WORK INSTRUCTION: From the listing below, extract every line in which the word "plan" appears.
◆ ◆ ◆ ◆ ◆
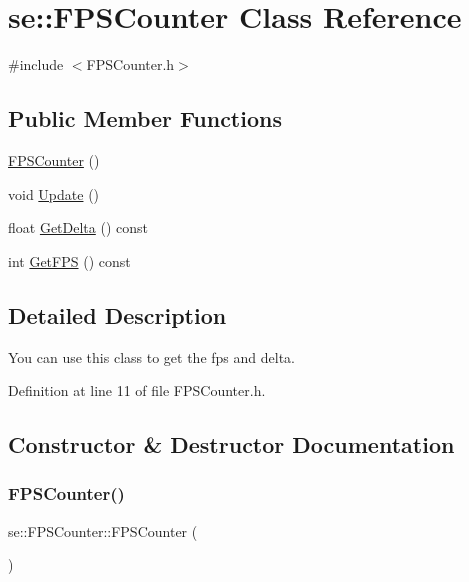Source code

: \hypertarget{classse_1_1_f_p_s_counter}{}\section{se\+:\+:F\+P\+S\+Counter Class Reference}
\label{classse_1_1_f_p_s_counter}


{\ttfamily \#include $<$F\+P\+S\+Counter.\+h$>$}

\subsection*{Public Member Functions}
\begin{DoxyCompactItemize}
\item 
\mbox{\hyperlink{classse_1_1_f_p_s_counter_ad9b3e1f8314a41194aced879a346d32b}{F\+P\+S\+Counter}} ()
\item 
void \mbox{\hyperlink{classse_1_1_f_p_s_counter_a863da58355d25fcf9f76b9cc697101e4}{Update}} ()
\item 
float \mbox{\hyperlink{classse_1_1_f_p_s_counter_ac39be1bd1ff3954813d6d5733825abb1}{Get\+Delta}} () const
\item 
int \mbox{\hyperlink{classse_1_1_f_p_s_counter_a6e3fc56e01f9696ce549264f6246fa01}{Get\+F\+PS}} () const
\end{DoxyCompactItemize}


\subsection{Detailed Description}
You can use this class to get the fps and delta. 

Definition at line 11 of file F\+P\+S\+Counter.\+h.



\subsection{Constructor \& Destructor Documentation}
\mbox{\label{classse_1_1_f_p_s_counter_ad9b3e1f8314a41194aced879a346d32b}} 
\subsubsection{\texorpdfstring{F\+P\+S\+Counter()}{FPSCounter()}}
{\footnotesize\ttfamily se\+::\+F\+P\+S\+Counter\+::\+F\+P\+S\+Counter (\begin{DoxyParamCaption}{ }\end{DoxyParamCaption})}



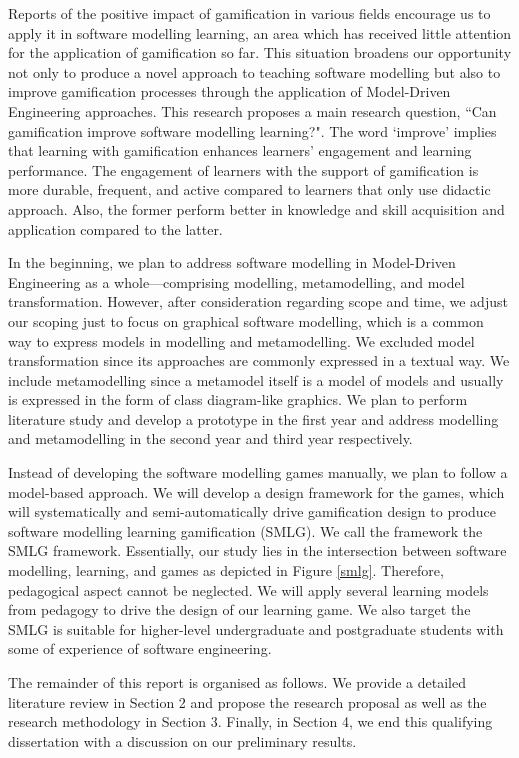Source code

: \documentclass[12pt, a4paper]{report}
\begin{document}
Reports of the positive impact of gamification in various fields encourage us to apply it in software modelling learning, an area which has received little attention for the application of gamification so far. This situation broadens our opportunity not only to produce a novel approach to teaching software modelling but also to improve gamification processes through the application of Model-Driven Engineering approaches. This research proposes a main research question, ``Can gamification improve software modelling learning?". The word `improve' implies that learning with gamification enhances learners' engagement and learning performance. The engagement of learners with the support of gamification is more durable, frequent, and active compared to learners that only use didactic approach. Also, the former perform better in knowledge and skill acquisition and application compared to the latter.   

In the beginning, we plan to address software modelling in Model-Driven Engineering as a whole---comprising modelling, metamodelling, and model transformation. However, after consideration regarding scope and time, we adjust our scoping just to focus on graphical software modelling, which is a common way to express models in modelling and metamodelling. We excluded model transformation since its approaches are commonly expressed in a textual way. We include metamodelling since a metamodel itself is a model of models and usually is expressed in the form of class diagram-like graphics. We plan to perform literature study and develop a prototype in the first year and address modelling and metamodelling in the second year and third year respectively. 
    
Instead of developing the software modelling games manually, we plan to follow a model-based approach. We will develop a design framework for the games, which will systematically and semi-automatically drive gamification design to produce software modelling learning gamification (SMLG). We call the framework the SMLG framework. Essentially, our study lies in the intersection between software modelling, learning, and games as depicted in Figure \ref{smlg}. Therefore, pedagogical aspect cannot be neglected. We will apply several learning models from pedagogy to drive the design of our learning game. We also target the SMLG is suitable for higher-level undergraduate and postgraduate students with some of experience of software engineering. 

The remainder of this report is organised as follows. We provide a detailed literature review in Section 2 and propose the research proposal as well as the research methodology in Section 3. Finally, in Section 4, we end this qualifying dissertation with a discussion on our preliminary results. 
\end{document}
◆ ◆ ◆ ◆ ◆
ANSWER TO THE EXERCISE:
In the beginning, we plan to address software modelling in Model-Driven Engineering as a whole---comprising modelling, metamodelling, and model transformation. However, after consideration regarding scope and time, we adjust our scoping just to focus on graphical software modelling, which is a common way to express models in modelling and metamodelling. We excluded model transformation since its approaches are commonly expressed in a textual way. We include metamodelling since a metamodel itself is a model of models and usually is expressed in the form of class diagram-like graphics. We plan to perform literature study and develop a prototype in the first year and address modelling and metamodelling in the second year and third year respectively. 
Instead of developing the software modelling games manually, we plan to follow a model-based approach. We will develop a design framework for the games, which will systematically and semi-automatically drive gamification design to produce software modelling learning gamification (SMLG). We call the framework the SMLG framework. Essentially, our study lies in the intersection between software modelling, learning, and games as depicted in Figure \ref{smlg}. Therefore, pedagogical aspect cannot be neglected. We will apply several learning models from pedagogy to drive the design of our learning game. We also target the SMLG is suitable for higher-level undergraduate and postgraduate students with some of experience of software engineering. 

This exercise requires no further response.